On Wed, 23 Feb 2005 15:03:38 -0500 (EST)
Vladimir Dergachev [EMAIL PROTECTED] wrote:

  With regard to state switching, it might be worth it to simply hash
various configuration (fog on /fog off, etc) and just upload state
difference on such changes.
Could work reasonably well. Problem with hashing all programs is that we 
would most likely have so many different programs that it would be undesirable 
to keep them in memory.
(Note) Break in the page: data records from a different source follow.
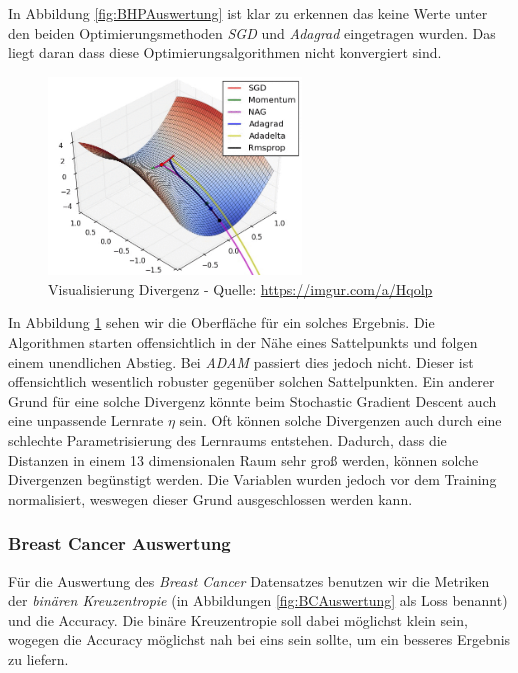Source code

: In Abbildung \ref{fig:BHPAuswertung} ist klar zu erkennen das keine Werte unter 
den beiden Optimierungsmethoden \textit{SGD} und \textit{Adagrad} eingetragen wurden.
Das liegt daran dass diese Optimierungsalgorithmen nicht konvergiert sind. 

\begin{figure}[htbp] 
    \centering
       \includegraphics[width=0.6\textwidth]{abb/VisualizationDivergenz.PNG}
    \caption{Visualisierung Divergenz - Quelle: \url{https://imgur.com/a/Hqolp}}
    \label{fig:Divergenz}
\end{figure}

In Abbildung \ref{fig:Divergenz} sehen wir die Oberfläche für ein solches Ergebnis.
Die Algorithmen starten offensichtlich in der Nähe eines Sattelpunkts und folgen einem
unendlichen Abstieg. Bei \textit{ADAM} passiert dies jedoch nicht. Dieser ist offensichtlich
wesentlich robuster gegenüber solchen Sattelpunkten. 
Ein anderer Grund für eine solche Divergenz könnte beim Stochastic Gradient Descent auch eine 
unpassende Lernrate $\eta$ sein. Oft können solche Divergenzen auch durch eine schlechte 
Parametrisierung des Lernraums entstehen. Dadurch, dass die Distanzen in einem 13 dimensionalen 
Raum sehr groß werden, können solche Divergenzen begünstigt werden. 
Die Variablen wurden jedoch vor dem Training normalisiert, weswegen dieser Grund ausgeschlossen
werden kann. 

\subsubsection{Breast Cancer Auswertung} \label{Breast Cancer Auswertung}

Für die Auswertung des \textit{Breast Cancer} Datensatzes benutzen wir die Metriken 
der \textit{binären Kreuzentropie} (in Abbildungen \ref{fig:BCAuswertung} als Loss benannt)
und die Accuracy. Die binäre Kreuzentropie soll dabei möglichst klein sein, wogegen die Accuracy
möglichst nah bei eins sein sollte, um ein besseres Ergebnis zu liefern.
Take for example omiting tex coord transforms, 
rescaling of normals, normalization of normals..
Sure we could just start dropping them but that might lead to instable 
framerates if we constantly translate new programs.
I cant say I knew any really good way to handle this at the moment so its 
probably best to try something and see what problems arise.
Well, we know that the register space we are interested in is less than 4K.
A megabyte would hold 256 such configurations - should be plenty, no ?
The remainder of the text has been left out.